**** Provided data ****
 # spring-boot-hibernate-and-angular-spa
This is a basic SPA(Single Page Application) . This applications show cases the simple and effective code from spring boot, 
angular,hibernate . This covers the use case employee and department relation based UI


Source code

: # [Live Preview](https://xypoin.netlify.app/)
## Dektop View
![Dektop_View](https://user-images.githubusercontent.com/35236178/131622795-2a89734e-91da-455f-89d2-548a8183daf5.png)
****
▶ Task prompt
Working through the records above, copy each one exactly.

▶ Task response
 # spring-boot-hibernate-and-angular-spa
This is a basic SPA(Single Page Application) . This applications show cases the simple and effective code from spring boot, 
angular,hibernate . This covers the use case employee and department relation based UI


Source code

: # [Live Preview](https://xypoin.netlify.app/)
## Dektop View
![Dektop_View](https://user-images.githubusercontent.com/35236178/131622795-2a89734e-91da-455f-89d2-548a8183daf5.png)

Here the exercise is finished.